The sole issue addressed by the Princo court was whether, assuming that Philips and Sony had agreed to suppress the Lagadec method, that agreement could be misuse of the Raaymaker patents. In other words, when a patentee offers to license a patent is it patent misuse for it to induce a third party not to license its separate competing technology?
A six judge majority held that antitrust and patent misuse are separate doctrines which have in common only the requirement that the misconduct have an anticompetitive impact. The doctrine of patent misuse involves only the patent(s)-in-suit, and the inquiry is whether the patentee has tried to extend the patent beyond its lawful scope. Such conduct standing alone may - or may not - be an antitrust violation. Antitrust, by contrast, covers the entire conduct of the person holding the patent - including, as in this case, a concerted refusal to allow anyone to license the second patent.

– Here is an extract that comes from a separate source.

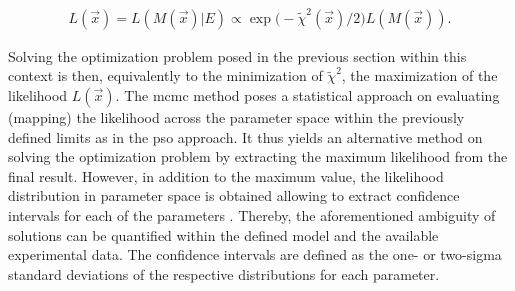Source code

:\begin{align}
 L(\vec{x}) = L(M(\vec{x}) | E) \propto \exp \big(- \tilde{\chi}^2(\vec{x}) / 2 \big) L(M(\vec{x})) \text{.} \label{ch_spec:eqn_likelihood}
\end{align}

Solving the optimization problem posed in the previous section within this context is then, equivalently to the minimization of $\tilde{\chi}^2$, the maximization of the likelihood $L(\vec{x})$. The \gls{mcmc} method poses a statistical approach on evaluating (mapping) the likelihood across the parameter space within the previously defined limits as in the \gls{pso} approach. It thus yields an alternative method on solving the optimization problem by extracting the maximum likelihood from the final result. However, in addition to the maximum value, the likelihood distribution in parameter space is obtained allowing to extract confidence intervals for each of the parameters \cite{cox_theoretical_1979}. Thereby, the aforementioned ambiguity of solutions can be quantified within the defined model and the available experimental data. The confidence intervals are defined as the one- or two-sigma standard deviations of the respective distributions for each parameter.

Using this analysis, the majority ruled that there could be no patent misuse here both because: (a) the alleged agreement suppressing Sony’s Lagadec patent did not broaden the physical or temporal scope of Philips’ patents-in-suit; and (b) Princo had presented no evidence that the alleged agreement had an anticompetitive effect. The majority emphasized that patent misuse is a narrow defense, and is not available in every case allegedly involving patent-related wrongdoing.

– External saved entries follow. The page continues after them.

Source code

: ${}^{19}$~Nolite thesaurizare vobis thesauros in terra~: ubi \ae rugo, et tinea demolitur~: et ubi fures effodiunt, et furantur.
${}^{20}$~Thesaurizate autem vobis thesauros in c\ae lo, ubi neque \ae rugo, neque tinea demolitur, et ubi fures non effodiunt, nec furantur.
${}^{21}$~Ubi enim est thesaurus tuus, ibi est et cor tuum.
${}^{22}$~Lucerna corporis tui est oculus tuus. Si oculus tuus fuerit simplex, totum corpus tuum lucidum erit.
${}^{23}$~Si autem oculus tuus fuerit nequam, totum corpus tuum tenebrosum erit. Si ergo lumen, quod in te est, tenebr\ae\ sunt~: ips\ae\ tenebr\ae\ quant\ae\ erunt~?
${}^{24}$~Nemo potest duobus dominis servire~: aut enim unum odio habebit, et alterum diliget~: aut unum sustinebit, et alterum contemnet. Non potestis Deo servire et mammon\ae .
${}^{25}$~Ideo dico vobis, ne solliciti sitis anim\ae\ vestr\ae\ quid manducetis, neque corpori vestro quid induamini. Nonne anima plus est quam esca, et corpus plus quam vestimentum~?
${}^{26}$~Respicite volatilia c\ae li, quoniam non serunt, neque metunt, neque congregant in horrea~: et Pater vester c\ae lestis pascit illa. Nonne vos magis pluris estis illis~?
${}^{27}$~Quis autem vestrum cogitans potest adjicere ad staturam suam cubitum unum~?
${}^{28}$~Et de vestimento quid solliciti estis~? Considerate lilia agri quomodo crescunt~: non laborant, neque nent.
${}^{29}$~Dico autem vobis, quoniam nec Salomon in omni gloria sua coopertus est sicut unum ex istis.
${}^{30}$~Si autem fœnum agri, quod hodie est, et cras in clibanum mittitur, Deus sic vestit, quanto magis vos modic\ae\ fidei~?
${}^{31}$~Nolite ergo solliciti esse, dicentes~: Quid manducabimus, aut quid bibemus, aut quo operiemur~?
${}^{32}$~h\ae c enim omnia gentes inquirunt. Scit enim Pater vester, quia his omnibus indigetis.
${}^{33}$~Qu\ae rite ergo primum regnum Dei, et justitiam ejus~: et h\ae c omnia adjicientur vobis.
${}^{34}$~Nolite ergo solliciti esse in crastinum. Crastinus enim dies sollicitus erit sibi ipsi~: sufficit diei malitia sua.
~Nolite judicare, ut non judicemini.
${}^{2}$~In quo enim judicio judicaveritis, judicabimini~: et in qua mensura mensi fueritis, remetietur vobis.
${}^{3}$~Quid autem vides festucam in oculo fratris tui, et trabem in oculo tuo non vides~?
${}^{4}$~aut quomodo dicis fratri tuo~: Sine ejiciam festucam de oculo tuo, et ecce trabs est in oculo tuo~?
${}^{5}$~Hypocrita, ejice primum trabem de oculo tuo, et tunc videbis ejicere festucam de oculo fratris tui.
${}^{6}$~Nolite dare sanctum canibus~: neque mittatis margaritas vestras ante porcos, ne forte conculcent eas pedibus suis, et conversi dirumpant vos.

In a concurring opinion, two judges agreed that there could be no finding of patent misuse because Princo had failed to meet its burden to show that any agreement regarding the Lagadec patent had anticompetitive effects. The concurrence expressed no opinion on “the precise metes and bounds” of patent misuse, viewing that issue as unnecessary to the decision. It did, however, expressly “part ways with the majority and dissent...over the other contours of the patent misuse doctrine,” expressing “doubt that the doctrine is as narrow or expansive as each respectively suggests.”
The two judge dissent took a distinctly different view of both the evidence and the law of patent misuse, arguing that the alleged agreement was part of the same course of conduct as the licensing of the patents-in-suit, that the suppression of alternative technology did improperly extend the patent monopoly, and the burden should be on Philips to prove that such an improper agreement did not have anticompetitive effects.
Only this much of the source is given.